Every line from the top of the material through the line holding "1. **Ley de" should be copied exactly, and only those lines.
========================================
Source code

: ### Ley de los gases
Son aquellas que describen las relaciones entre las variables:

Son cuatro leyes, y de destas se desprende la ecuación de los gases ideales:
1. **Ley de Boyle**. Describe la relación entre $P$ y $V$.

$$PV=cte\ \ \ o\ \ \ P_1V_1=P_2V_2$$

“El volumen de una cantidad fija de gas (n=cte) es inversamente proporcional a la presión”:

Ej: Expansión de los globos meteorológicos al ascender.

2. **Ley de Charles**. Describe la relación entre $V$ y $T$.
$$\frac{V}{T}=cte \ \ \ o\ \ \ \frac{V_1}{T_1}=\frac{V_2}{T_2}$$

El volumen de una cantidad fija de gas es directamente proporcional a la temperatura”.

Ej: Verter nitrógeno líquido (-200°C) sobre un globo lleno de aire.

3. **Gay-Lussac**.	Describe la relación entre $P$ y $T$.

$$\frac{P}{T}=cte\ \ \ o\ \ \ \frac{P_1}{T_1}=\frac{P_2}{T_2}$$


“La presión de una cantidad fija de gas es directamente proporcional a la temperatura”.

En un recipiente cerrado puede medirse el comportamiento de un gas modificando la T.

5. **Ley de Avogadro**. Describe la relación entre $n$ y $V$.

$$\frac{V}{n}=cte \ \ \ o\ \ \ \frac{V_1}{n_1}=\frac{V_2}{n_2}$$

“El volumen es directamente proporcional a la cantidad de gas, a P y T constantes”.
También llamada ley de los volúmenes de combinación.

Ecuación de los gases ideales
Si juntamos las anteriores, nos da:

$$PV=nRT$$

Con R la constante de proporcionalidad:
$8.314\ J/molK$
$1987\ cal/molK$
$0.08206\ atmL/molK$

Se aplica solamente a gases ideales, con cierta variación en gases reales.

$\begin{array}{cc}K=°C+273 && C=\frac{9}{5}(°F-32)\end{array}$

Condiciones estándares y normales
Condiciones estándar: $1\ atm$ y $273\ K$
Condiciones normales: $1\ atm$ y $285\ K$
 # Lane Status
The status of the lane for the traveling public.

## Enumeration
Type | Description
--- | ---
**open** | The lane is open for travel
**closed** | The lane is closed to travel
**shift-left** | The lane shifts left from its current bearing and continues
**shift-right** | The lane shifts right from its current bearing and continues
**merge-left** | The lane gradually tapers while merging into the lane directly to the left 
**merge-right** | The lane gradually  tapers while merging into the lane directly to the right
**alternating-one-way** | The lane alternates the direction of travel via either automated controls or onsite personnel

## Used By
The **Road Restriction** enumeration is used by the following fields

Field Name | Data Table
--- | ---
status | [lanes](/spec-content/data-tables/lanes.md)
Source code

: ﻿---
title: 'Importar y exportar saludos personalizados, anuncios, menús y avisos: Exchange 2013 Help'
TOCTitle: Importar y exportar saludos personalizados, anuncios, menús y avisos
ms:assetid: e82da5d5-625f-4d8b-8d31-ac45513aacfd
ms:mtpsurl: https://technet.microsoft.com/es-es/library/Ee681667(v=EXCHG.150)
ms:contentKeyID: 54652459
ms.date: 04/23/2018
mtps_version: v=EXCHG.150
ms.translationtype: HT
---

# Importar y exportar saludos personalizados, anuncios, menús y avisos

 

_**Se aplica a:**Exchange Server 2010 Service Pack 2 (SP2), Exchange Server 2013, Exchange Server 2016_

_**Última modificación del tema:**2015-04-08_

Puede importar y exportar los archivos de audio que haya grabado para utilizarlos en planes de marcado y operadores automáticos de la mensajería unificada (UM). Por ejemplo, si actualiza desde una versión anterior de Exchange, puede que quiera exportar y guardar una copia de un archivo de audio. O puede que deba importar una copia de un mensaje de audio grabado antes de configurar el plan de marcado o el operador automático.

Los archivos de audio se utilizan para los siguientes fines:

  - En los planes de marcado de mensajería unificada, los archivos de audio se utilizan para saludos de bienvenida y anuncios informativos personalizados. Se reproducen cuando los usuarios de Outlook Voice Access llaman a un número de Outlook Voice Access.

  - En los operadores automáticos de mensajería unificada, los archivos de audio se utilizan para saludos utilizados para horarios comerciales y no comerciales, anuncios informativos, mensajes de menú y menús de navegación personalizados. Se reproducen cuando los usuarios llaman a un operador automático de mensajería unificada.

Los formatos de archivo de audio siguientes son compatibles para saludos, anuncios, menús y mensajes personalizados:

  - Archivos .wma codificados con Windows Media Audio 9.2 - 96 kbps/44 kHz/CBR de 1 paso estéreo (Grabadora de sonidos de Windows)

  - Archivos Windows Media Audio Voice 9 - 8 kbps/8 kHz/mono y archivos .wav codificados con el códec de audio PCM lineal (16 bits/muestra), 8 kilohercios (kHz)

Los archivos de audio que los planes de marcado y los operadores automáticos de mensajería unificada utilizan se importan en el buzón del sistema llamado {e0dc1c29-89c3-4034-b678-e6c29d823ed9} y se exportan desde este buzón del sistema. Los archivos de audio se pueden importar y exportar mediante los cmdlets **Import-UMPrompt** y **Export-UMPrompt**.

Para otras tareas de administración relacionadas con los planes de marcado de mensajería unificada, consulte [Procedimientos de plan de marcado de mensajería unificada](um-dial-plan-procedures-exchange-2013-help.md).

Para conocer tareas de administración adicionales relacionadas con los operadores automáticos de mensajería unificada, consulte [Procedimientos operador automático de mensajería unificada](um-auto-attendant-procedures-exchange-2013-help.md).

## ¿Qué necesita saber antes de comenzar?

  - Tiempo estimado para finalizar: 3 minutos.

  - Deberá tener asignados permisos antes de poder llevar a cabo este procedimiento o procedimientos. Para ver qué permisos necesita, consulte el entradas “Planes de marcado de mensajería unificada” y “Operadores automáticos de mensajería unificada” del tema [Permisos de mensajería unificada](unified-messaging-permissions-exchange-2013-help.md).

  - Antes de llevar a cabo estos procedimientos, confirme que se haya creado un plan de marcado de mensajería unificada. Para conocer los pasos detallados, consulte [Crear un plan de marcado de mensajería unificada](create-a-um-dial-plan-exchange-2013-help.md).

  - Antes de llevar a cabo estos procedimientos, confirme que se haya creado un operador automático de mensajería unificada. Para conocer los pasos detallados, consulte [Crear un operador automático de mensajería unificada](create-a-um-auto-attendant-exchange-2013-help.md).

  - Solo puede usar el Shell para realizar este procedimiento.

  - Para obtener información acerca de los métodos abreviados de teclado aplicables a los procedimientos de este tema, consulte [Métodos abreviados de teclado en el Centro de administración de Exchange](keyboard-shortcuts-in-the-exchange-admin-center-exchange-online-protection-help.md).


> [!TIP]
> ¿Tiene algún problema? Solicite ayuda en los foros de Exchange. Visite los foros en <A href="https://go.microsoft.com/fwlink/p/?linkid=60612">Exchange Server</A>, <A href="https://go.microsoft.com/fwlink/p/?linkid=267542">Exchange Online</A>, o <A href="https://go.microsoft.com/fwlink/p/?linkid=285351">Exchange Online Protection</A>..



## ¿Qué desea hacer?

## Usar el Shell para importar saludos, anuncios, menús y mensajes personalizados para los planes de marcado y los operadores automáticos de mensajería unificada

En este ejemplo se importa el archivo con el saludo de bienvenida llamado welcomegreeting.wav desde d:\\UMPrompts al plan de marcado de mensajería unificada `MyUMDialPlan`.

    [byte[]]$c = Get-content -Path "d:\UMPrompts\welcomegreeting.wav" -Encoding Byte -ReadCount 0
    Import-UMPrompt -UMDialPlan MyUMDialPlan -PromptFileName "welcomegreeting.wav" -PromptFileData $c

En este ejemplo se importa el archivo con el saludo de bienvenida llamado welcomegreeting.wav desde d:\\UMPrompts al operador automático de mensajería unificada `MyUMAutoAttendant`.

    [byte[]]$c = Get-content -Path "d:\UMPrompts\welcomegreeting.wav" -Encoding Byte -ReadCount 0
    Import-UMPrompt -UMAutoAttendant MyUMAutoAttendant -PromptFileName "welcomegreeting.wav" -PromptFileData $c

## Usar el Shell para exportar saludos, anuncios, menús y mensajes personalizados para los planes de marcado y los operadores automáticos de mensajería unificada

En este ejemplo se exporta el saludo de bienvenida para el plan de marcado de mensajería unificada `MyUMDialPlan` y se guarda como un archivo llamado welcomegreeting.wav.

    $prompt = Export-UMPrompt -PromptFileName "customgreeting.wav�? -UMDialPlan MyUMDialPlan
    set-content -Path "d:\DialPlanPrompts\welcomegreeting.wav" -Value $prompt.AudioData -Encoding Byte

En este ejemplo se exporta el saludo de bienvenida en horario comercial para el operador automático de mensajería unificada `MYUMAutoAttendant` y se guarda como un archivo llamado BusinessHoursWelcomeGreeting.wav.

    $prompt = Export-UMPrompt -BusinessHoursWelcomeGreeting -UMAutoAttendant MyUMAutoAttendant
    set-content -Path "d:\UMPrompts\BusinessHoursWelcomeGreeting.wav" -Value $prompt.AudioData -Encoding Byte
========================================
# Solved exercise
Source code

: ### Ley de los gases
Son aquellas que describen las relaciones entre las variables:

Son cuatro leyes, y de destas se desprende la ecuación de los gases ideales:
1. **Ley de Boyle**. Describe la relación entre $P$ y $V$.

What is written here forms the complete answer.